Despite all the Oscar hoopla, a black comic like Chris Rock is still far less likely to be discriminated against nowadays than a conservative. Conservativism is the new Black--in entertainment, academia, and the media. The Fox News Channel is the new ghetto, being really the only major media outlet where conservatives are permitted to exist. It's hip to deny free speech to conservatives, much like it was in vogue, up until last century, to deny opportunities to blacks. What do you think the odds are that pro-Bush comedian Dennis Miller would have been offered the Academy Awards gig? Oh lawdy! What, oh what, would the town folk say if one of them people was allowed to host a Hollywood show!

Academia openly welcomes the rantings and ravings of Professor "Psycho Ward" Churchill, of the University of Colorado--but doesn't give the same voice to conservative thinkers. Fraudulently posing as a Native Indian (or "Chief Raging Bull****", as Chris Rock might say) according to the American Indian Grand Governing Council, Churchill hasn't let that minor detail stop him from making a name for himself as an Indian activist and headliner at university campuses across America. He also included the following passage in an essay about the World Trade Center victims of September 11, 2001:

"…[T]hey were too busy braying, incessantly and self-importantly, into their cell phones, arranging power lunches and stock transactions, each of which translated, conveniently out of sight, mind and smelling distance, into the starved and rotting flesh of infants. If there was a better, more effective, or in fact any other way of visiting some penalty befitting their participation upon the little Eichmanns inhabiting the sterile sanctuary of the twin towers, I'd really be interested in hearing about it."

In a truly democratic environment where unfettered free speech is practiced, Ward Churchill ought to indeed be given full-license to enter any university he pleases, and rant on about how the 9/11 victims were all miniature versions of Adolf Eichmann--the monster who implemented Hitler's "Final Solution".

Similarly, MIT's liberal darling, Noam Chomsky, who praised the work of Professor Churchill in the Denver Post as being "excellent, penetrating and of high scholarly quality," ought to be able to continue to hop from campus to campus with his own coma-inducing road show.

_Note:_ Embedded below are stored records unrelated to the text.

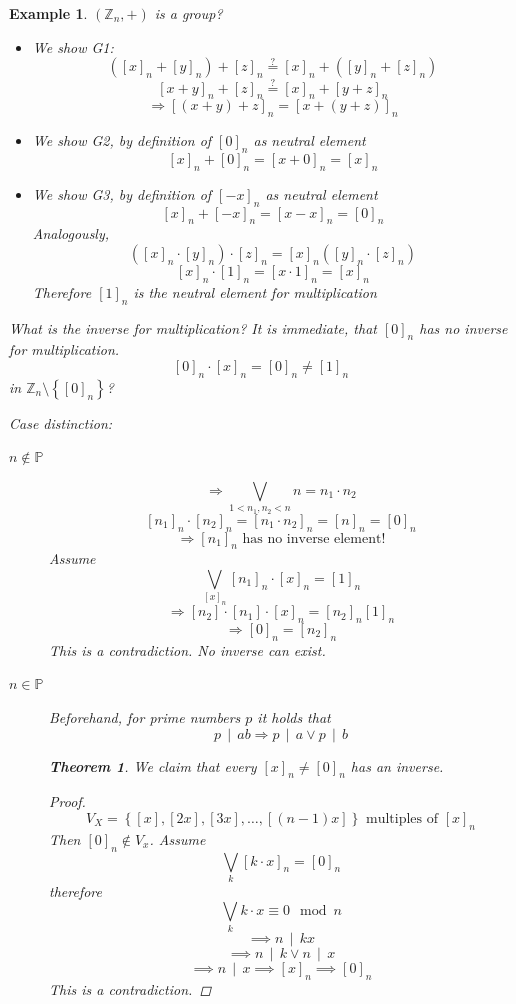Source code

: \documentclass[a4paper,landscape,twocolumn]{article}
\newcommand\set[1]{\left\{#1\right\}}
\newcommand\divides[2]{#1\,\mid\,#2}
\newtheorem{theorem}{Theorem}[section]
\newtheorem{ex}{Example}[section]
\begin{document}
\begin{ex}
  $(\mathbb{Z}_n, +)$ is a group?
  \begin{itemize}
    \item We show G1:
      \[ \left([x]_n + [y]_n\right) + [z]_n \stackrel?= [x]_n + \left([y]_n + [z]_n\right) \]
      \[ [x+y]_n + [z]_n \stackrel?= [x]_n + \left[y + z\right]_n \]
      \[ \Rightarrow \left[(x + y) + z\right]_n = \left[x + (y + z)\right]_n \]
    \item We show G2, by definition of $[0]_n$ as neutral element
      \[ [x]_n + [0]_n = [x + 0]_n = [x]_n \]
    \item We show G3, by definition of $[-x]_n$ as neutral element
      \[ [x]_n + [-x]_n = [x - x]_n = [0]_n \]
      Analogously,
      \[ \left([x]_n \cdot [y]_n\right) \cdot [z]_n = [x]_n \left([y]_n \cdot [z]_n\right) \]
      \[ [x]_n \cdot [1]_n = [x \cdot 1]_n = [x]_n \]
      Therefore $[1]_n$ is the neutral element for multiplication
  \end{itemize}

  What is the inverse for multiplication?
  It is immediate, that $[0]_n$ has no inverse for multiplication.
  \[ [0]_n \cdot [x]_n = [0]_n \neq [1]_n \]
  in $\mathbb{Z}_n\setminus \set{[0]_n}$?

  Case distinction:
  \begin{description}
    \item[$n \not\in \mathbb{P}$]
      \[ \Rightarrow \bigvee_{1 < n_1, n_2 < n} n = n_1 \cdot n_2 \]
      \[ [n_1]_n \cdot [n_2]_n = [n_1 \cdot n_2]_n = [n]_n = [0]_n \]
      \[ \Rightarrow [n_1]_n \text{ has no inverse element!} \]
      Assume
      \[ \bigvee_{[x]_n} [n_1]_n \cdot [x]_n = [1]_n \]
      \[ \Rightarrow [n_2] \cdot [n_1] \cdot [x]_n = [n_2]_n [1]_n \]
      \[ \Rightarrow [0]_n = [n_2]_n \]
      This is a contradiction. No inverse can exist.
    \item[$n \in \mathbb{P}$]
      Beforehand, for prime numbers $p$ it holds that
      \[ \divides{p}{ab} \Rightarrow \divides{p}{a} \lor \divides{p}{b} \]

      \begin{theorem}
        We claim that every $[x]_n \neq [0]_n$ has an inverse.
      \end{theorem}
      \begin{proof}
        \[ V_X = \set{[x], [2x], [3x], \ldots, [(n-1) x]} \text{ multiples of } [x]_n \]
        Then $[0]_n \not\in V_x$. Assume
        \[ \bigvee_k [k\cdot x]_n = [0]_n \]
        therefore
        \[ \bigvee_k k \cdot x \equiv 0 \mod{n} \]
        \[ \implies \divides{n}{kx} \]
        \[ \implies \divides{n}{k} \lor \divides{n}{x} \]
        \[ \implies \divides{n}{x} \implies [x]_n \implies [0]_n \]
        This is a contradiction.
      \end{proof}


\end{description}
\end{ex}
\end{document}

Hard-partying college students need their sleep, and Chomsky will make sure that they get at least an hour of it.

And in any sane, real-world environment, these two clowns would be laughed off the stage and strapped into a giggle-jacket as a parting gift. But the problem is that universities bear no resemblance to the real world. They are certainly not venues for the free and open exchange of ideas. They are vacuum-sealed, ideological factories fueled by liberal group think.

With the likes of Churchill and Chomsky being the norm in academia, there is no one challenging this lunacy. Conservatives have long been effectively blacklisted in academic circles. Free speech is a great thing, but it doesn't truly exist if one side is perpetually and systemically excluded from the debate.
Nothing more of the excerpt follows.